The path, which is the URL stripped of details
that the server already knows, i.e. the protocol (http
or
https
), the host (localhost
), and the port
(33429
).
The version of the HTTP protocol. This is unimportant for our purposes because it’s handled at a lower level.
The following lines specify the HTTP headers, a
series of name-value pairs separated by :
. The headers in
this request were automatically added by httr2, but you can override
them or add your own with req_headers()
:
req |>
req_headers(
Name = "Hadley",
`Shoe-Size` = "11",
Accept = "application/json"
) |>
req_dry_run()
#> GET / HTTP/1.1
#> Host: 127.0.0.1:33429
#> User-Agent: httr2/1.0.5.9000 r-curl/6.0.0 libcurl/8.5.0
#> Accept-Encoding: deflate, gzip, br, zstd
#> Name: Hadley
#> Shoe-Size: 11
#> Accept: application/json
Header names are case-insensitive, and servers will ignore headers that they don’t understand.
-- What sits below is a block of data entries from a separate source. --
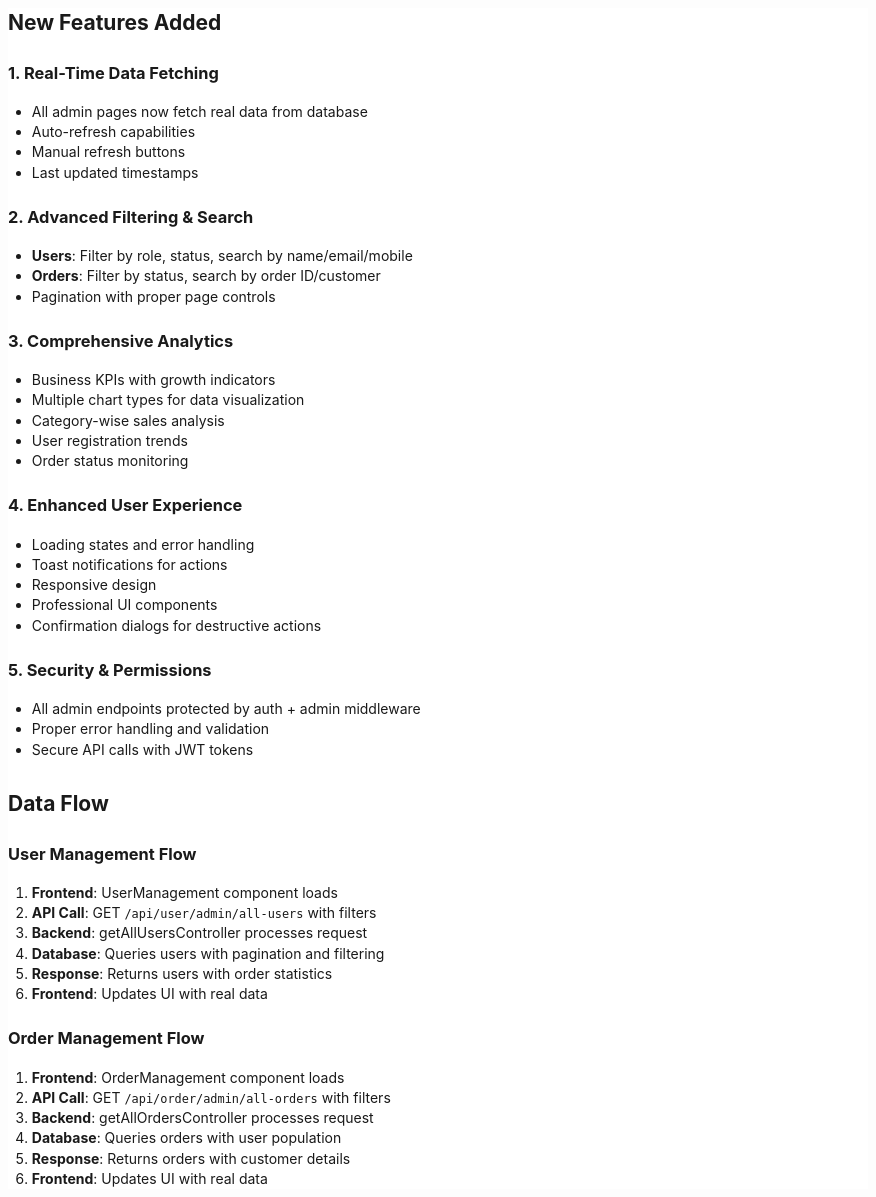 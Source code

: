 ## New Features Added

### 1. **Real-Time Data Fetching**
- All admin pages now fetch real data from database
- Auto-refresh capabilities
- Manual refresh buttons
- Last updated timestamps

### 2. **Advanced Filtering & Search**
- **Users**: Filter by role, status, search by name/email/mobile
- **Orders**: Filter by status, search by order ID/customer
- Pagination with proper page controls

### 3. **Comprehensive Analytics**
- Business KPIs with growth indicators
- Multiple chart types for data visualization
- Category-wise sales analysis
- User registration trends
- Order status monitoring

### 4. **Enhanced User Experience**
- Loading states and error handling
- Toast notifications for actions
- Responsive design
- Professional UI components
- Confirmation dialogs for destructive actions

### 5. **Security & Permissions**
- All admin endpoints protected by auth + admin middleware
- Proper error handling and validation
- Secure API calls with JWT tokens

## Data Flow

### User Management Flow
1. **Frontend**: UserManagement component loads
2. **API Call**: GET `/api/user/admin/all-users` with filters
3. **Backend**: getAllUsersController processes request
4. **Database**: Queries users with pagination and filtering
5. **Response**: Returns users with order statistics
6. **Frontend**: Updates UI with real data

### Order Management Flow
1. **Frontend**: OrderManagement component loads
2. **API Call**: GET `/api/order/admin/all-orders` with filters
3. **Backend**: getAllOrdersController processes request
4. **Database**: Queries orders with user population
5. **Response**: Returns orders with customer details
6. **Frontend**: Updates UI with real data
The headers finish with a blank line which is followed by the
body. The requests above (like all GET requests) don’t
have a body, so let’s add one to see what happens. The
req_body_*()
functions provide a variety of ways to add
data to the body. Here we’ll use req_body_json()
to add
some data encoded as JSON:
req |>
req_body_json(list(x = 1, y = "a")) |>
req_dry_run()
#> POST / HTTP/1.1
#> Host: 127.0.0.1:33429
#> User-Agent: httr2/1.0.5.9000 r-curl/6.0.0 libcurl/8.5.0
#> Accept: */*
#> Accept-Encoding: deflate, gzip, br, zstd
#> Content-Type: application/json
#> Content-Length: 15
#>
#> {"x":1,"y":"a"}
What’s changed?
The method has changed from GET to POST. POST is the standard
method for sending data to a website, and is automatically used whenever
you add a body. Use req_method()
to for a different
method.
There are two new headers: Content-Type
and
Content-Length
. They tell the server how to interpret the
body — it’s encoded as JSON and is 15 bytes long.
We have a body, consisting of some JSON.
Different servers want data encoded differently so httr2 provides a
selection of common formats. For example, req_body_form()
uses the encoding used when you submit a form from a web browser:
req |>
req_body_form(x = "1", y = "a") |>
req_dry_run()
#> POST / HTTP/1.1
#> Host: 127.0.0.1:33429
#> User-Agent: httr2/1.0.5.9000 r-curl/6.0.0 libcurl/8.5.0
#> Accept: */*
#> Accept-Encoding: deflate, gzip, br, zstd
#> Content-Type: application/x-www-form-urlencoded
#> Content-Length: 7
#>
#> x=1&y=a
And req_body_multipart()
uses the multipart encoding
which is particularly important when you need to send larger amounts of
data or complete files:
req |>
req_body_multipart(x = "1", y = "a") |>
req_dry_run()
#> POST / HTTP/1.1
#> Host: 127.0.0.1:33429
#> User-Agent: httr2/1.0.5.9000 r-curl/6.0.0 libcurl/8.5.0
#> Accept: */*
#> Accept-Encoding: deflate, gzip, br, zstd
#> Content-Length: 246
#> Content-Type: multipart/form-data; boundary=------------------------gfsMlNqnoJIw3q5YLHVyPY
#>
#> --------------------------gfsMlNqnoJIw3q5YLHVyPY
#> Content-Disposition: form-data; name="x"
#>
#> 1
#> --------------------------gfsMlNqnoJIw3q5YLHVyPY
#> Content-Disposition: form-data; name="y"
#>
#> a
#> --------------------------gfsMlNqnoJIw3q5YLHVyPY--
If you need to send data encoded in a different form, you can use
req_body_raw()
to add the data to the body and set the
Content-Type
header.
To actually perform a request and fetch the response back from the
server, call req_perform()
:
req <- request(example_url()) |> req_url_path("/json")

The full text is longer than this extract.